=== Entries provided ===

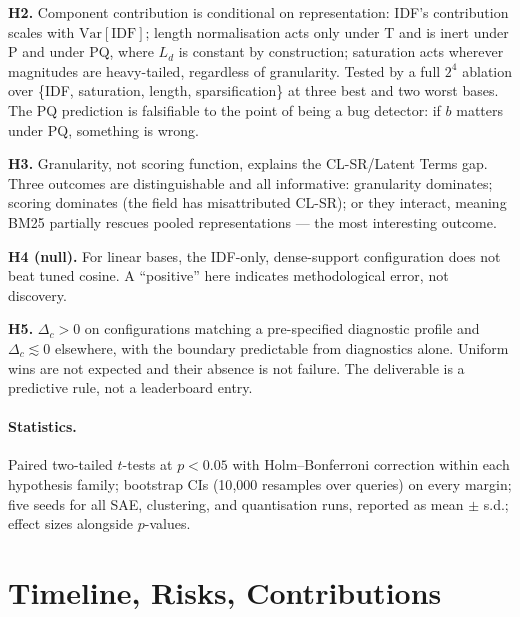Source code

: \documentclass[11pt]{article}
\newcommand{\idf}{\mathrm{IDF}}
\begin{document}
\textbf{H2.} Component contribution is conditional on representation: IDF's contribution scales with $\mathrm{Var}[\idf]$; length normalisation acts only under T and is inert under P and under PQ, where $L_d$ is constant by construction; saturation acts wherever magnitudes are heavy-tailed, regardless of granularity. Tested by a full $2^4$ ablation over \{IDF, saturation, length, sparsification\} at three best and two worst bases. The PQ prediction is falsifiable to the point of being a bug detector: if $b$ matters under PQ, something is wrong.

\textbf{H3.} Granularity, not scoring function, explains the CL-SR/Latent Terms gap. Three outcomes are distinguishable and all informative: granularity dominates; scoring dominates (the field has misattributed CL-SR); or they interact, meaning BM25 partially rescues pooled representations --- the most interesting outcome.

\textbf{H4 (null).} For linear bases, the IDF-only, dense-support configuration does not beat tuned cosine. A ``positive'' here indicates methodological error, not discovery.

\textbf{H5.} $\Delta_c>0$ on configurations matching a pre-specified diagnostic profile and $\Delta_c\lesssim0$ elsewhere, with the boundary predictable from diagnostics alone. Uniform wins are not expected and their absence is not failure. The deliverable is a predictive rule, not a leaderboard entry.

\paragraph{Statistics.} Paired two-tailed $t$-tests at $p<0.05$ with Holm--Bonferroni correction within each hypothesis family; bootstrap CIs (10{,}000 resamples over queries) on every margin; five seeds for all SAE, clustering, and quantisation runs, reported as mean $\pm$ s.d.; effect sizes alongside $p$-values.

\section{Timeline, Risks, Contributions}
\end{document}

===

> **Task requirements**
Each entry should appear again exactly as written, pictures excluded.

> **Expected output**
Source code

: \documentclass[11pt]{article}
\newcommand{\idf}{\mathrm{IDF}}
\begin{document}
\textbf{H2.} Component contribution is conditional on representation: IDF's contribution scales with $\mathrm{Var}[\idf]$; length normalisation acts only under T and is inert under P and under PQ, where $L_d$ is constant by construction; saturation acts wherever magnitudes are heavy-tailed, regardless of granularity. Tested by a full $2^4$ ablation over \{IDF, saturation, length, sparsification\} at three best and two worst bases. The PQ prediction is falsifiable to the point of being a bug detector: if $b$ matters under PQ, something is wrong.

\textbf{H3.} Granularity, not scoring function, explains the CL-SR/Latent Terms gap. Three outcomes are distinguishable and all informative: granularity dominates; scoring dominates (the field has misattributed CL-SR); or they interact, meaning BM25 partially rescues pooled representations --- the most interesting outcome.

\textbf{H4 (null).} For linear bases, the IDF-only, dense-support configuration does not beat tuned cosine. A ``positive'' here indicates methodological error, not discovery.

\textbf{H5.} $\Delta_c>0$ on configurations matching a pre-specified diagnostic profile and $\Delta_c\lesssim0$ elsewhere, with the boundary predictable from diagnostics alone. Uniform wins are not expected and their absence is not failure. The deliverable is a predictive rule, not a leaderboard entry.

\paragraph{Statistics.} Paired two-tailed $t$-tests at $p<0.05$ with Holm--Bonferroni correction within each hypothesis family; bootstrap CIs (10{,}000 resamples over queries) on every margin; five seeds for all SAE, clustering, and quantisation runs, reported as mean $\pm$ s.d.; effect sizes alongside $p$-values.

\section{Timeline, Risks, Contributions}
\end{document}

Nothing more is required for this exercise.